Anyone remotely familiar with G.I Joe understands that knowing is half the battle, so it stands to reason that America’s Heroes would want anyone who was considering the purchase of G.I. Joe: Operation Blackout to do their research. Whether that involves reading about the experiences of someone who played the game or simply glancing at the score, any knowledge is power. With such a fierce battle ahead, knowing the dangers beneath the attractive veneer is important.
Operation Blackout is simple and easy to pick up for anyone who isn’t brand new to video games in general. Aim, fire, melee, interact: all of the buttons feel located where they should be on the controller and they threw in an active reload feature (similar to Gears of War) where successfully hitting the mark lets the player get back to shooting quicker.
Fans of the G.I. Joe cartoon, like myself, know that the show is mostly the heroic Joes fighting the evil forces of the terrorist group Cobra; red and blue lasers going back and forth with few actual casualties and cool vehicles, all to save the day.
It’s the same in Operation Blackout, but it isn’t a cartoon, so we replace the lasers with bullets and other flashy energy weapons while most of the disposable troops are robots. That way the game isn’t bloody (defeated human enemies kneel instead of dying), but the robot soldiers still explode in a satisfying way, keeping the player happy as they beat feet through the level. It’s a small transition, still keeping in line with the core IP, and this newest installment for the franchise isn’t even the first G.I. Joe game to go for this third-person action, but all the fans needed was familiar names and some good firefights to catch their attention. Blast the robots, participate in weak, spongy boss fights, get to the clearly marked objectives, rinse and repeat.
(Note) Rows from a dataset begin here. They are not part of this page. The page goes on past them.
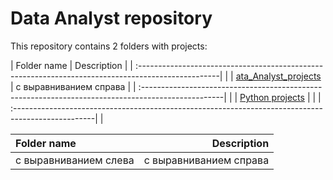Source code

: # Data Analyst repository
This repository contains 2 folders with projects:


| Folder name                                                                                        | Description            | 
| :--------------------------------------------------------------------------------------------------|                        |
| [ata_Analyst_projects](https://github.com/mrKostya19/Data-Analyst/tree/main/Data_Analyst_projects) | с выравниванием справа |
| :--------------------------------------------------------------------------------------------------|                        |
| [Python projects](https://github.com/mrKostya19/Data-Analyst/tree/main/Python%20projects)          |                        |
| :--------------------------------------------------------------------------------------------------|                        |


| Folder name           | Description            | 
| :-------------------- | ---------------------: |
| с выравниванием слева | с выравниванием справа |
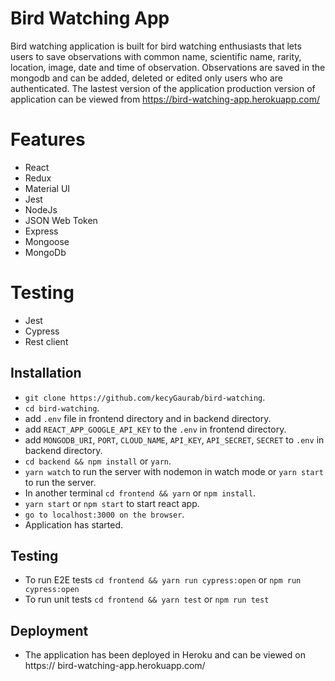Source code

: 
# Bird Watching App

Bird watching application is built for bird watching enthusiasts that lets users to save observations with common name, scientific name, rarity, location, image, date and time of observation. Observations are saved in the mongodb and can be added, deleted or edited only users who are authenticated. The lastest version of the application production version of application can be viewed from https://bird-watching-app.herokuapp.com/

# Features

* React 
* Redux
* Material UI
* Jest
* NodeJs
* JSON Web Token
* Express
* Mongoose
* MongoDb

# Testing 

* Jest
* Cypress
* Rest client

## Installation

* `git clone https://github.com/kecyGaurab/bird-watching`.
* `cd bird-watching`.
*  add `.env` file in frontend directory and in backend directory.
*  add `REACT_APP_GOOGLE_API_KEY` to the `.env` in frontend directory.
*  add `MONGODB_URI`, `PORT`, `CLOUD_NAME`, `API_KEY`, `API_SECRET`, `SECRET` to       `.env`  in backend directory.
* `cd backend && npm install` or `yarn`.
* `yarn watch` to run the server with nodemon in watch mode or `yarn start` to run the server.
* In another terminal `cd frontend && yarn` or `npm install`.
* `yarn start` or `npm start` to start react app.
* `go to localhost:3000 on the browser`.
* Application has started.

## Testing

* To run E2E tests `cd frontend && yarn run cypress:open` or `npm run cypress:open`
* To run unit tests `cd frontend && yarn test` or `npm run test`

## Deployment

* The application has been deployed in Heroku and can be viewed on https://  bird-watching-app.herokuapp.com/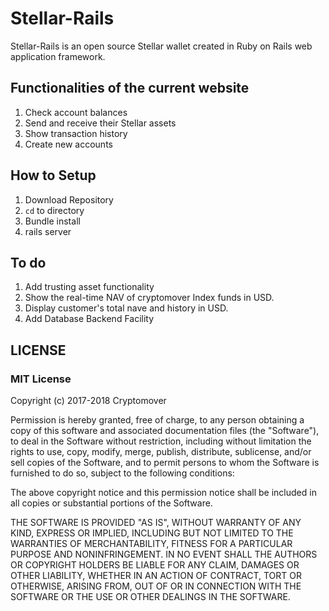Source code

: # Stellar-Rails  
Stellar-Rails is an open source Stellar wallet created in  Ruby on Rails web application framework. 

## Functionalities of the current website
  1. Check account balances
  2. Send and receive their Stellar assets
  3. Show transaction history
  4. Create new accounts
  
## How to Setup
  1. Download Repository  
  2. `cd` to directory  
  3.  Bundle install  
  4. rails server
  
## To do
  1. Add trusting asset functionality  
  2. Show the real-time NAV of cryptomover Index funds in USD.
  3. Display customer's total nave and history in USD.
  4. Add Database Backend Facility

## LICENSE

### MIT License

Copyright (c) 2017-2018 Cryptomover

Permission is hereby granted, free of charge, to any person obtaining a copy
of this software and associated documentation files (the "Software"), to deal
in the Software without restriction, including without limitation the rights
to use, copy, modify, merge, publish, distribute, sublicense, and/or sell
copies of the Software, and to permit persons to whom the Software is
furnished to do so, subject to the following conditions:

The above copyright notice and this permission notice shall be included in all
copies or substantial portions of the Software.

THE SOFTWARE IS PROVIDED "AS IS", WITHOUT WARRANTY OF ANY KIND, EXPRESS OR
IMPLIED, INCLUDING BUT NOT LIMITED TO THE WARRANTIES OF MERCHANTABILITY,
FITNESS FOR A PARTICULAR PURPOSE AND NONINFRINGEMENT. IN NO EVENT SHALL THE
AUTHORS OR COPYRIGHT HOLDERS BE LIABLE FOR ANY CLAIM, DAMAGES OR OTHER
LIABILITY, WHETHER IN AN ACTION OF CONTRACT, TORT OR OTHERWISE, ARISING FROM,
OUT OF OR IN CONNECTION WITH THE SOFTWARE OR THE USE OR OTHER DEALINGS IN THE
SOFTWARE.
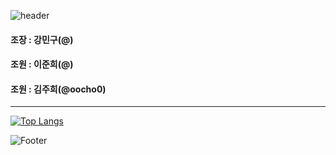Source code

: ![header](https://capsule-render.vercel.app/api?type=rounded&color=auto&height=120&section=header&text=3조github!&fontSize=40)


#### 조장 : 강민구(@)
#### 조원 : 이준희(@)
#### 조원 : 김주희(@oocho0)


---

[![Top Langs](https://github-readme-stats.vercel.app/api/top-langs/?username=oocho0)](https://github.com/oocho0/github-readme-stats)


![Footer](https://capsule-render.vercel.app/api?type=waving&color=auto&height=150&section=footer)
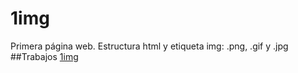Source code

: # 1img
Primera página web. Estructura html y etiqueta img: .png, .gif y .jpg
##Trabajos
[1img](https://helsinki95.github.io/1img/)
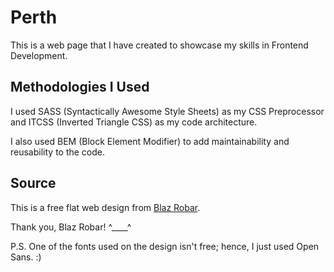 # Perth

This is a web page that I have created to showcase my skills in Frontend Development.

## Methodologies I Used

I used SASS (Syntactically Awesome Style Sheets) as my CSS Preprocessor and ITCSS (Inverted Triangle CSS) as my code architecture.

I also used BEM (Block Element Modifier) to add maintainability and reusability to the code.

## Source

This is a free flat web design from [Blaz Robar](http://blazrobar.com/free-psd-website-templates/freebie-psd-perth-free-flat-web-design/). 

Thank you, Blaz Robar! ^____^

P.S. One of the fonts used on the design isn't free; hence, I just used Open Sans. :)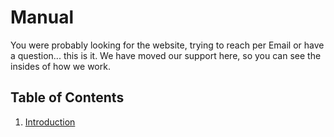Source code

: # Manual
You were probably looking for the website, trying to reach per Email or have a question... this is it. We have moved our support here, so you can see the insides of how we work.

## Table of Contents

1. [Introduction](https://github.com/Student-Campus-Melaten/Manual/blob/main/01-Introduction.md)
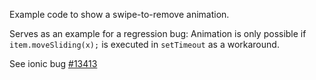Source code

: Example code to show a swipe-to-remove animation.

Serves as an example for a regression bug: Animation is only possible if `item.moveSliding(x);` is executed in `setTimeout` as a workaround.

See ionic bug [#13413](https://github.com/ionic-team/ionic/issues/13413)
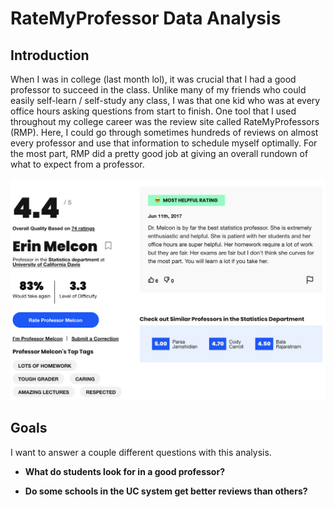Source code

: # RateMyProfessor Data Analysis

## Introduction

When I was in college (last month lol), it was crucial that I had a good professor to succeed in the class. Unlike many of my friends who could easily self-learn / self-study any class, I was that one kid who was at every office hours asking questions from start to finish. One tool that I used throughout my college career was the review site called RateMyProfessors (RMP). Here, I could go through sometimes hundreds of reviews on almost every professor and use that information to schedule myself optimally. For the most part, RMP did a pretty good job at giving an overall rundown of what to expect from a professor.

![alt text](https://github.com/tylerchang23/ratemyprof/blob/master/images/erin.png)

## Goals

I want to answer a couple different questions with this analysis. 

* **What do students look for in a good professor?**

* **Do some schools in the UC system get better reviews than others?**
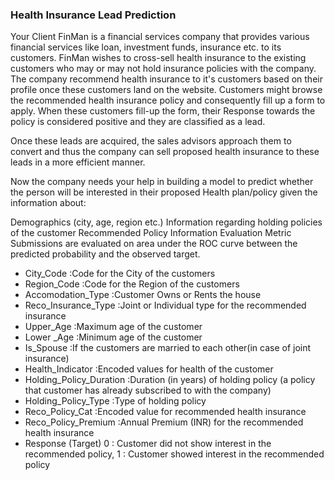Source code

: ### Health Insurance Lead Prediction

Your Client FinMan is a financial services company that provides various financial services like loan, investment funds, insurance etc. to its customers. FinMan wishes to cross-sell health insurance to the existing customers who may or may not hold insurance policies with the company. The company recommend health insurance to it's customers based on their profile once these customers land on the website. Customers might browse the recommended health insurance policy and consequently fill up a form to apply. When these customers fill-up the form, their Response towards the policy is considered positive and they are classified as a lead.

Once these leads are acquired, the sales advisors approach them to convert and thus the company can sell proposed health insurance to these leads in a more efficient manner.

Now the company needs your help in building a model to predict whether the person will be interested in their proposed Health plan/policy given the information about:

Demographics (city, age, region etc.) Information regarding holding policies of the customer Recommended Policy Information Evaluation Metric Submissions are evaluated on area under the ROC curve between the predicted probability and the observed target.

* City_Code :Code for the City of the customers 
* Region_Code :Code for the Region of the customers 
* Accomodation_Type :Customer Owns or Rents the house 
* Reco_Insurance_Type :Joint or Individual type for the recommended insurance 
* Upper_Age :Maximum age of the customer 
* Lower _Age :Minimum age of the customer 
* Is_Spouse :If the customers are married to each other(in case of joint insurance) 
* Health_Indicator :Encoded values for health of the customer 
* Holding_Policy_Duration :Duration (in years) of holding policy (a policy that customer has already subscribed to with the company) 
* Holding_Policy_Type :Type of holding policy 
* Reco_Policy_Cat :Encoded value for recommended health insurance 
* Reco_Policy_Premium :Annual Premium (INR) for the recommended health insurance 
* Response (Target) 0 : Customer did not show interest in the recommended policy, 1 : Customer showed interest in the recommended policy
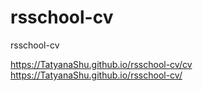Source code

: # rsschool-cv
rsschool-cv

https://TatyanaShu.github.io/rsschool-cv/cv
https://TatyanaShu.github.io/rsschool-cv/

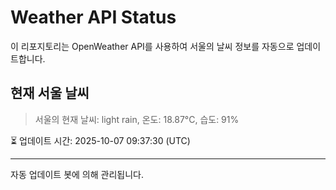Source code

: 
# Weather API Status

이 리포지토리는 OpenWeather API를 사용하여 서울의 날씨 정보를 자동으로 업데이트합니다.

## 현재 서울 날씨
> 서울의 현재 날씨: light rain, 온도: 18.87°C, 습도: 91%

⏳ 업데이트 시간: 2025-10-07 09:37:30 (UTC)

---
자동 업데이트 봇에 의해 관리됩니다.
It may sound a little repetitive, but the first real mission drops the player off in a great scenario on the USS Flagg aircraft carrier, as Cobra sets their diabolical new plan into motion, effectively crippling the world and scattering the good guys. Now the player takes control of various characters (Joes and Cobra alike) as the Joes struggle to save the world from Cobra once again. There’s just a few problems after that first mission.
Operation Blackout gives us twelve characters to play. At the beginning of each mission, the player will choose from two or more of these, each of which has a signature weapon, alternate skins, and some have different methods of evading attacks — I love that Sci-Fi throws down a shield. These Joe and Cobra warriors also have different ultimate maneuvers that do everything from empowering their weapons or deploying poisoned gas to summoning drones to help in the fight. There is a large variety of them, but quite a few of the powers are disappointing or too situational to be useful. Snake Eyes looks badass doing his big attack, but if the enemy simply moves to the side a bit, it was wasted, while Cobra Commander’s line of poison gas shoots in a straight line and is often ineffective unless fighting a large group of enemies.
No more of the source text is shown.